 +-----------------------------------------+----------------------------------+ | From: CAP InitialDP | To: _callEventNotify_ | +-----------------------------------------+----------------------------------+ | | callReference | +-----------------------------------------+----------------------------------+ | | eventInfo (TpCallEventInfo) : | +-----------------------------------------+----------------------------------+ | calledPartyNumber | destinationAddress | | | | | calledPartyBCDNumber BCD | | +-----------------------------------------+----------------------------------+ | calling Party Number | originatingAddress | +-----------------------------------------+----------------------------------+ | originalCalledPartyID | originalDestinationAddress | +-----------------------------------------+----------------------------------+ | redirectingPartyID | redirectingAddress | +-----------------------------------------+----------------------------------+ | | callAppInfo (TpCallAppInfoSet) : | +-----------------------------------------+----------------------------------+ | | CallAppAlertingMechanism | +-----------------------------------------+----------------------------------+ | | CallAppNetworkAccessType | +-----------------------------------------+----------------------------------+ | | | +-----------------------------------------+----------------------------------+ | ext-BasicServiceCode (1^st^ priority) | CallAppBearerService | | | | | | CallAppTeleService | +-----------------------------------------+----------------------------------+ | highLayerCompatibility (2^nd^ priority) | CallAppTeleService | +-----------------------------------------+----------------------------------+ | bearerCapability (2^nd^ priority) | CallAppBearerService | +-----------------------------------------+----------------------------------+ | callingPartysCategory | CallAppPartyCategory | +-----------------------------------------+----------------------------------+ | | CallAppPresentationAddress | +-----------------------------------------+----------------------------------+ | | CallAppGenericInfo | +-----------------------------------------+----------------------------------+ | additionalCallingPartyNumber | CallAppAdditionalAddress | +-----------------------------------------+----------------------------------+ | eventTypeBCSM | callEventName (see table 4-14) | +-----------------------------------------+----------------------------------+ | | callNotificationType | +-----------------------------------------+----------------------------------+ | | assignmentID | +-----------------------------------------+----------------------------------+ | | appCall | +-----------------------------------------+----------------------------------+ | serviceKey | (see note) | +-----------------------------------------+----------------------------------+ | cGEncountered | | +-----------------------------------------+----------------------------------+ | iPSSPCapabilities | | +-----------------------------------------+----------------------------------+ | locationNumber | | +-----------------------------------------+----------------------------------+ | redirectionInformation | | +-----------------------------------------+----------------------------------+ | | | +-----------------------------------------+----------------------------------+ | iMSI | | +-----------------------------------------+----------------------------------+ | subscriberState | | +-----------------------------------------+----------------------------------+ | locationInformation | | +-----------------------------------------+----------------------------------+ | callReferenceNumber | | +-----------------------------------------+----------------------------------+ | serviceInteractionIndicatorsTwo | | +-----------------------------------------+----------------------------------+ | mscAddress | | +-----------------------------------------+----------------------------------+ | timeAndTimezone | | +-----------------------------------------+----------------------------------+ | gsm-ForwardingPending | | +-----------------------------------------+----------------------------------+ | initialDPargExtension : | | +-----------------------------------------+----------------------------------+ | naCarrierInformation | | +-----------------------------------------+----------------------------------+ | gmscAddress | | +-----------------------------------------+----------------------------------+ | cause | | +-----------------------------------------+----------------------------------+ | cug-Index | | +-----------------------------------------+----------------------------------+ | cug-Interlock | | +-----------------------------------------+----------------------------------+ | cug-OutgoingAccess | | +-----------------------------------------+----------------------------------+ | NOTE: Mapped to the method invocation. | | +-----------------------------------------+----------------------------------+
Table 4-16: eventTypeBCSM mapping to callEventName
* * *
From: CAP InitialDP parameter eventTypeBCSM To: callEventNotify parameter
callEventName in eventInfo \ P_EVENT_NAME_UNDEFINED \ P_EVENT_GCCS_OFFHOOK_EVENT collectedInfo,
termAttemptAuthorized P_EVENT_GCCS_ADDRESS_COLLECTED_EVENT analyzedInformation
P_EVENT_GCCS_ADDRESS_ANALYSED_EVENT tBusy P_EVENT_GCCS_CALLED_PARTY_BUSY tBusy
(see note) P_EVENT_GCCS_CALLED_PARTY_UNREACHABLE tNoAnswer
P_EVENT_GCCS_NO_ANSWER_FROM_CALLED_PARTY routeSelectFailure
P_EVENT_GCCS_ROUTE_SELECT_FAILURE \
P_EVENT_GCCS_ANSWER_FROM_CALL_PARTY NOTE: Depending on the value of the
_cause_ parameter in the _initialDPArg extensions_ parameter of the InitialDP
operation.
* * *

------------------------------------------------------------------------

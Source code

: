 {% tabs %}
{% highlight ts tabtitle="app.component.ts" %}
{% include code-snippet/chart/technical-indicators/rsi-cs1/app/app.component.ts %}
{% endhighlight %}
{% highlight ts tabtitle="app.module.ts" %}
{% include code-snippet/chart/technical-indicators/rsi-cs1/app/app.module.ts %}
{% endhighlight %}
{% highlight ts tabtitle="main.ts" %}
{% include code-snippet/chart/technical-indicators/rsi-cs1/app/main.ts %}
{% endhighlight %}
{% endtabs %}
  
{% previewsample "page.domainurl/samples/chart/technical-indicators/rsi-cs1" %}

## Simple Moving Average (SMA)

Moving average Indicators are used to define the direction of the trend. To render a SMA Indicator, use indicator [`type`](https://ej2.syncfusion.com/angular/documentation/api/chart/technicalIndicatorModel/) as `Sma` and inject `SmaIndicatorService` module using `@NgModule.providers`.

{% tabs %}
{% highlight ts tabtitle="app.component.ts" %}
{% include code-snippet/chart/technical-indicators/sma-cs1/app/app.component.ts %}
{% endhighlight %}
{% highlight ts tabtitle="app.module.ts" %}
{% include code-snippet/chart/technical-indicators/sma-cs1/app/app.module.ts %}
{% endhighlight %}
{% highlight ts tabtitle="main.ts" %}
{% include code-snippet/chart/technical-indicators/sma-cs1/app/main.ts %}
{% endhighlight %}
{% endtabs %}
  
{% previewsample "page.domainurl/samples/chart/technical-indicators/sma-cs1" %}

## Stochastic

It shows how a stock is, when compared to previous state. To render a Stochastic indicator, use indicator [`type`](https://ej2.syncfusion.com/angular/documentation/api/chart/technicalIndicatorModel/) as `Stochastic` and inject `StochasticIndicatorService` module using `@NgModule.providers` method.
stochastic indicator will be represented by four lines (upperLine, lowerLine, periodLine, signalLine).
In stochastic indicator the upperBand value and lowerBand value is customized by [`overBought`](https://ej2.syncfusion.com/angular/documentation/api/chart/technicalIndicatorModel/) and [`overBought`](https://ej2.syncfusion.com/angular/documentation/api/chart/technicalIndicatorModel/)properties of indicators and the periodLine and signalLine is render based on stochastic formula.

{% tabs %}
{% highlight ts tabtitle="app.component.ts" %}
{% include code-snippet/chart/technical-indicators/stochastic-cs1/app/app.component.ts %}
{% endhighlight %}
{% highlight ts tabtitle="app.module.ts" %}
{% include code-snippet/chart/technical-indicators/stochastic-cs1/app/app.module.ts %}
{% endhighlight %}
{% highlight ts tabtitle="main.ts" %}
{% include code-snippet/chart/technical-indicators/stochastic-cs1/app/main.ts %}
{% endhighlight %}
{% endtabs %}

------------------------------------------------------------------------

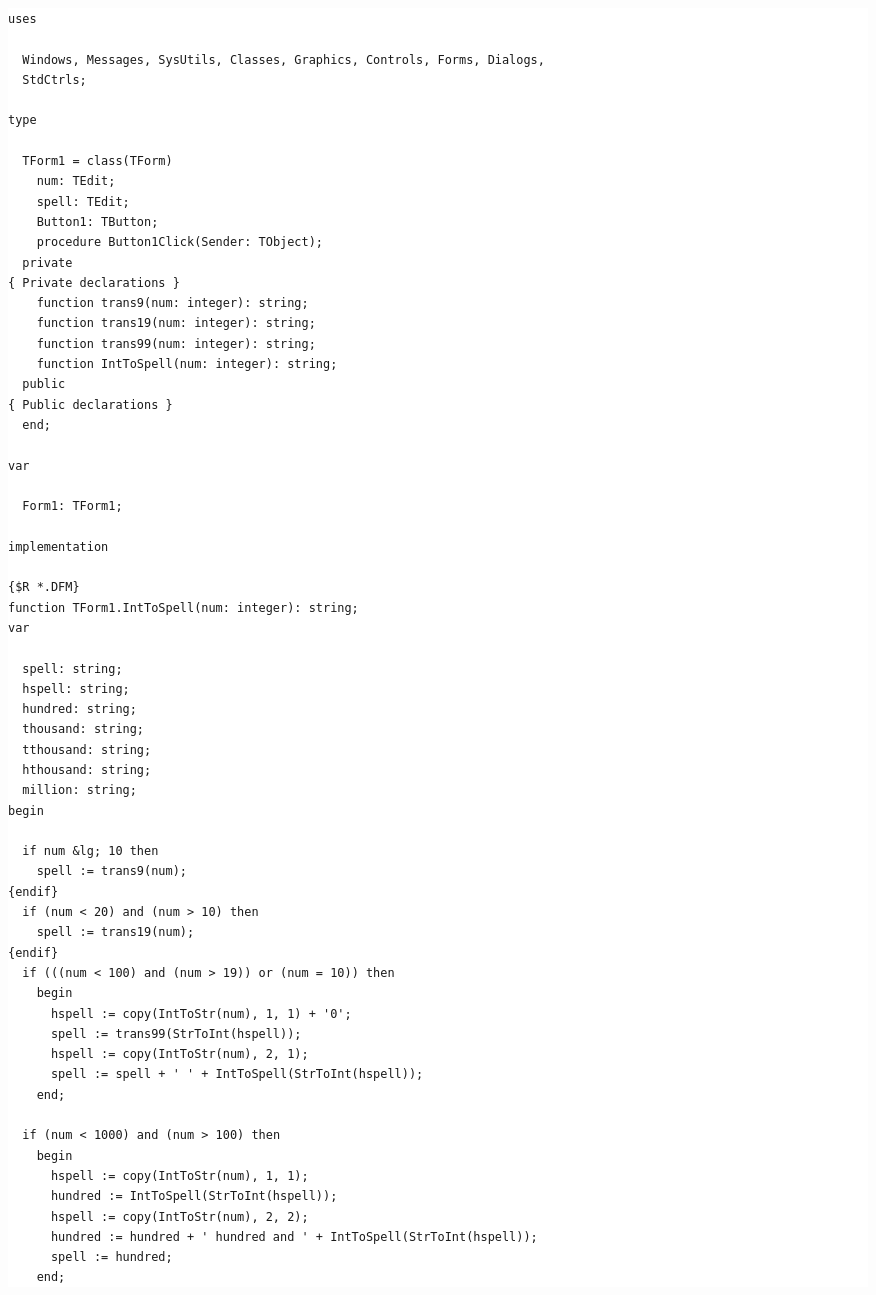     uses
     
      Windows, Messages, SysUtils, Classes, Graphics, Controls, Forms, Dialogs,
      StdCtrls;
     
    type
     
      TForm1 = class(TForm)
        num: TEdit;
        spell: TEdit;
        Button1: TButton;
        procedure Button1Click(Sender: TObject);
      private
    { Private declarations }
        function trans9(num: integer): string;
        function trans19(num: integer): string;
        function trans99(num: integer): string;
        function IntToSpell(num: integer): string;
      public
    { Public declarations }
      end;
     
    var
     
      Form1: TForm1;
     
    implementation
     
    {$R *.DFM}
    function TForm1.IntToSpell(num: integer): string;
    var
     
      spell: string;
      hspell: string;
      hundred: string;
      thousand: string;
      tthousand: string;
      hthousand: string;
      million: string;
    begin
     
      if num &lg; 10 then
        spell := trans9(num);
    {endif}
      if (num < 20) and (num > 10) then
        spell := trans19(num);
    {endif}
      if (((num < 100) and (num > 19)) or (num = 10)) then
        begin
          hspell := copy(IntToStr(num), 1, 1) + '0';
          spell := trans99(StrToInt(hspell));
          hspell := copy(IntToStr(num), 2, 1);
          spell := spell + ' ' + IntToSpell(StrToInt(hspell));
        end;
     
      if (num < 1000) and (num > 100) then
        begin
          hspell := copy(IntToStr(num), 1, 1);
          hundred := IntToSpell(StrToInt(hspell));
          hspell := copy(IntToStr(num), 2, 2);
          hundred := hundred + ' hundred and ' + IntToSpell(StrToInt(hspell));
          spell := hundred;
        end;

------------------------------------------------------------------------

__WORK ITEM__. Copy out the lines above exactly, beginning at the one that contains "spell := trans99(StrToInt(hspell));" and ending at the one that contains "hundred := hundred".

__REPLY TO THE EXERCISE__.
          spell := trans99(StrToInt(hspell));
          hspell := copy(IntToStr(num), 2, 1);
          spell := spell + ' ' + IntToSpell(StrToInt(hspell));
        end;
     
      if (num < 1000) and (num > 100) then
        begin
          hspell := copy(IntToStr(num), 1, 1);
          hundred := IntToSpell(StrToInt(hspell));
          hspell := copy(IntToStr(num), 2, 2);
          hundred := hundred + ' hundred and ' + IntToSpell(StrToInt(hspell));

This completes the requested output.